Australia’s September quarter consumer price inflation report (CPI) is about to be released.
Arriving just four times a year, it’s arguably the most important data release on the Australian economic calendar, especially when it come to the outlook for official interest rate settings.
While it has undoubtedly lost some of its clout in recent years, seemingly taking a backseat to financial stability concerns at the Reserve Bank of Australia (RBA) under the leadership of Philip Lowe, it still carries the potential to move interest rate expectations in an instant.
No matter how you describe it, be it low, soft, weak or below target, inflationary pressures have been close to non-existent since early 2016, sitting at or below 2% for much of that period, reflecting similar outcomes abroad as well as elevated unemployment and sluggish economic growth domestically, at least up until recently.
Despite improvement on those fronts over the past year, another weak inflationary print is expected to arrive today, largely reflecting the impact of one-off price declines during the quarter.
However, the RBA is expecting such an outcome, meaning it will have to be an unusually weak result in order to see the bank change its view that the next move in official interest rates is likely to be higher.
And if the surprise is in the other direction, it could see expectations for an earlier-than-expected rate hike lift substantially, particularly as financial markets are only pricing in a 60% probability of a 25 basis point increase by early 2020.
Here’s the state of play.
- The CPI report is based off price movements in a set basket of goods and services commonly purchased by metropolitan households.
- Individual items fall into 11 broader categories, and are weighted based on estimated expenditure by households.
- The RBA’s year-ended medium-term inflation target is 2 to 3%.
- In the June quarter, headline CPI — including all price movements in the basket — rose by 0.4%, leaving the increase on a year earlier at 2.1%.
- The quarterly rate was the seventh consecutive report that CPI undershot economist expectations.
- Tradable prices — accounting for less than 40% of the CPI basket — grew by 0.5% over the quarter, faster than a 0.3% increase in non-tradable items.
- Over the year, non-tradable inflation rose by 3%, ten times faster than non-tradable prices which increased by just 0.3%.
- Indicating that inflationary pressures were largely driven by prices linked to government, the “market goods and services ex volatile items index,” tracking private sector inflationary pressures, grew by just 0.2% over the quarter and 1.1% over the year.

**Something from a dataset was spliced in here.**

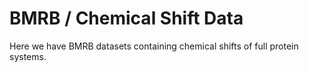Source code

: BMRB / Chemical Shift Data
==========================

Here we have BMRB datasets containing chemical shifts of full protein systems.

- This reading excludes volatile price movement for items such as utilities, property rates and charges, child care, health, urban transport fares, postal services and education, among other areas.
- Underlying CPI — of more importance to official interest rate settings from the RBA — rose by 0.5% for the quarter, seeing the year-on-year increase fall back to 1.89% from an upwardly-revised 2.1% increase in the year to March.

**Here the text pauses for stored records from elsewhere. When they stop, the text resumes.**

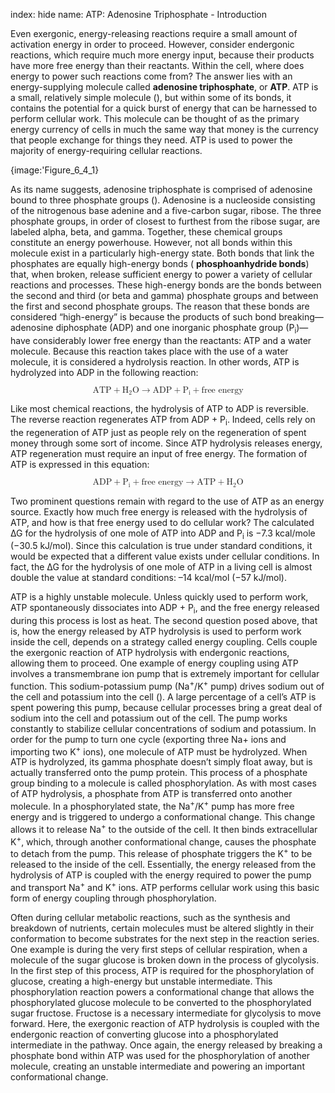 index: hide
name: ATP: Adenosine Triphosphate - Introduction

Even exergonic, energy-releasing reactions require a small amount of activation energy in order to proceed. However, consider endergonic reactions, which require much more energy input, because their products have more free energy than their reactants. Within the cell, where does energy to power such reactions come from? The answer lies with an energy-supplying molecule called  **adenosine triphosphate**, or  **ATP**. ATP is a small, relatively simple molecule (), but within some of its bonds, it contains the potential for a quick burst of energy that can be harnessed to perform cellular work. This molecule can be thought of as the primary energy currency of cells in much the same way that money is the currency that people exchange for things they need. ATP is used to power the majority of energy-requiring cellular reactions.


{image:'Figure_6_4_1}
        

As its name suggests, adenosine triphosphate is comprised of adenosine bound to three phosphate groups (). Adenosine is a nucleoside consisting of the nitrogenous base adenine and a five-carbon sugar, ribose. The three phosphate groups, in order of closest to furthest from the ribose sugar, are labeled alpha, beta, and gamma. Together, these chemical groups constitute an energy powerhouse. However, not all bonds within this molecule exist in a particularly high-energy state. Both bonds that link the phosphates are equally high-energy bonds ( **phosphoanhydride bonds**)  that, when broken, release sufficient energy to power a variety of cellular reactions and processes. These high-energy bonds are the bonds between the second and third (or beta and gamma) phosphate groups and between the first and second phosphate groups. The reason that these bonds are considered “high-energy” is because the products of such bond breaking—adenosine diphosphate (ADP) and one inorganic phosphate group (P<sub>i</sub>)—have considerably lower free energy than the reactants: ATP and a water molecule. Because this reaction takes place with the use of a water molecule, it is considered a hydrolysis reaction. In other words, ATP is hydrolyzed into ADP in the following reaction:

<math display="block" xmlns:q="http://cnx.rice.edu/qml/1.0" xmlns:m="http://www.w3.org/1998/Math/MathML" xmlns:bib="http://bibtexml.sf.net/" xmlns:md="http://cnx.rice.edu/mdml" xmlns="http://cnx.rice.edu/cnxml"><semantics>        <mrow>            <mtext>ATP</mtext><mo>+</mo><msub>                <mtext>H</mtext>                <mtext>2</mtext>            </msub>            <mtext>O</mtext><mo stretchy="false">→</mo><mtext>ADP</mtext><mo>+</mo><msub>                <mtext>P</mtext>                <mtext>i</mtext>            </msub>            <mo>+</mo><mtext>free energy</mtext>        </mrow><annotation encoding="StarMath 5.0">size 12&#123;&#123;ATP&#125; + H rSub &#123; size 8&#123;2&#125; &#125; O  ADP + P rSub &#123; size 8&#123;i&#125;&#125; + &#123;free energy&#125; &#125; &#123;&#125;</annotation></semantics></math>

Like most chemical reactions, the hydrolysis of ATP to ADP is reversible. The reverse reaction regenerates ATP from ADP + P<sub>i</sub>. Indeed, cells rely on the regeneration of ATP just as people rely on the regeneration of spent money through some sort of income. Since ATP hydrolysis releases energy, ATP regeneration must require an input of free energy. The formation of ATP is expressed in this equation:

<math display="block" xmlns:q="http://cnx.rice.edu/qml/1.0" xmlns:m="http://www.w3.org/1998/Math/MathML" xmlns:bib="http://bibtexml.sf.net/" xmlns:md="http://cnx.rice.edu/mdml" xmlns="http://cnx.rice.edu/cnxml"><semantics>        <mrow>            <mtext>ADP</mtext><mo>+</mo><msub>                <mtext>P</mtext>                <mtext>i</mtext>            </msub>            <mo>+</mo><mtext>free energy</mtext><mo stretchy="false">→</mo><mtext>ATP</mtext><mo>+</mo><msub>                <mtext>H</mtext>                <mtext>2</mtext>            </msub>            <mtext>O</mtext>        </mrow><annotation encoding="StarMath 5.0">size 12&#123;&#123;ATP&#125; + H rSub &#123; size 8&#123;2&#125; &#125; O  ADP + P rSub &#123; size 8&#123;i&#125;&#125; + &#123;free energy&#125; &#125; &#123;&#125;</annotation></semantics></math>

Two prominent questions remain with regard to the use of ATP as an energy source. Exactly how much free energy is released with the hydrolysis of ATP, and how is that free energy used to do cellular work? The calculated ∆G  for the hydrolysis of one mole of ATP into ADP and P<sub>i</sub> is −7.3 kcal/mole (−30.5 kJ/mol). Since this calculation is true under standard conditions, it would be expected that a different value exists under cellular conditions. In fact, the ∆G  for the hydrolysis of one mole of ATP in a living cell is almost double the value at standard conditions: –14 kcal/mol (−57 kJ/mol).

ATP is a highly unstable molecule. Unless quickly used to perform work, ATP spontaneously dissociates into ADP + P<sub>i</sub>, and the free energy released during this process is lost as heat. The second question posed above, that is, how the energy released by ATP hydrolysis is used to perform work inside the cell, depends on a strategy called energy coupling. Cells couple the exergonic reaction of ATP hydrolysis with endergonic reactions, allowing them to proceed. One example of energy coupling using ATP involves a transmembrane ion pump that is extremely important for cellular function. This sodium-potassium pump (Na<sup>+</sup>/K<sup>+</sup> pump) drives sodium out of the cell and potassium into the cell (). A large percentage of a cell’s ATP is spent powering this pump, because cellular processes bring a great deal of sodium into the cell and potassium out of the cell. The pump works constantly to stabilize cellular concentrations of sodium and potassium. In order for the pump to turn one cycle (exporting three Na+ ions and importing two K<sup>+</sup> ions), one molecule of ATP must be hydrolyzed. When ATP is hydrolyzed, its gamma phosphate doesn’t simply float away, but is actually transferred onto the pump protein. This process of a phosphate group binding to a molecule is called phosphorylation. As with most cases of ATP hydrolysis, a phosphate from ATP is transferred onto another molecule. In a phosphorylated state, the Na<sup>+</sup>/K<sup>+</sup> pump has more free energy and is triggered to undergo a conformational change. This change allows it to release Na<sup>+</sup> to the outside of the cell. It then binds extracellular K<sup>+</sup>, which, through another conformational change, causes the phosphate to detach from the pump. This release of phosphate triggers the K<sup>+</sup> to be released to the inside of the cell. Essentially, the energy released from the hydrolysis of ATP is coupled with the energy required to power the pump and transport Na<sup>+</sup> and K<sup>+</sup> ions. ATP performs cellular work using this basic form of energy coupling through phosphorylation.

Often during cellular metabolic reactions, such as the synthesis and breakdown of nutrients, certain molecules must be altered slightly in their conformation to become substrates for the next step in the reaction series. One example is during the very first steps of cellular respiration, when a molecule of the sugar glucose is broken down in the process of glycolysis. In the first step of this process, ATP is required for the phosphorylation of glucose, creating a high-energy but unstable intermediate. This phosphorylation reaction powers a conformational change that allows the phosphorylated glucose molecule to be converted to the phosphorylated sugar fructose. Fructose is a necessary intermediate for glycolysis to move forward. Here, the exergonic reaction of ATP hydrolysis is coupled with the endergonic reaction of converting glucose into a phosphorylated intermediate in the pathway. Once again, the energy released by breaking a phosphate bond within ATP was used for the phosphorylation of another molecule, creating an unstable intermediate and powering an important conformational change.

- The underlying inflation measure is the average of the trimmed mean and weighted median indexes published by the ABS. These remove unusual movements in prices during the quarter and are seasonally adjusted, unlike the headline CPI figure.
- Today, economists expect both headline and underlying inflation to undershoot the RBA 2-3% medium-term target once again.
- For headline CPI, the median forecast looks for a quarterly increase of 0.5%, leaving the change on a year earlier at 1.9%.
- Underlying inflation is expected to lift by a smaller 0.4% over the quarter, seeing the year-on-year rate hold steady at 1.9%.
- Westpac Bank expects underlying inflation to lift by just 0.3% for the quarter, and by 1.8% over the year. It has a better track record than most when it comes to predicting inflation movements.
- In forecasts offered in August, the RBA saw year-ended growth in underlying inflation sitting at 1.75% by the end of this year. So it’s anticipating a weak result.
The inflation report will arrive at 11.30am AEDT.
Business Insider will attempt to dissect it all as soon at it hits the screens.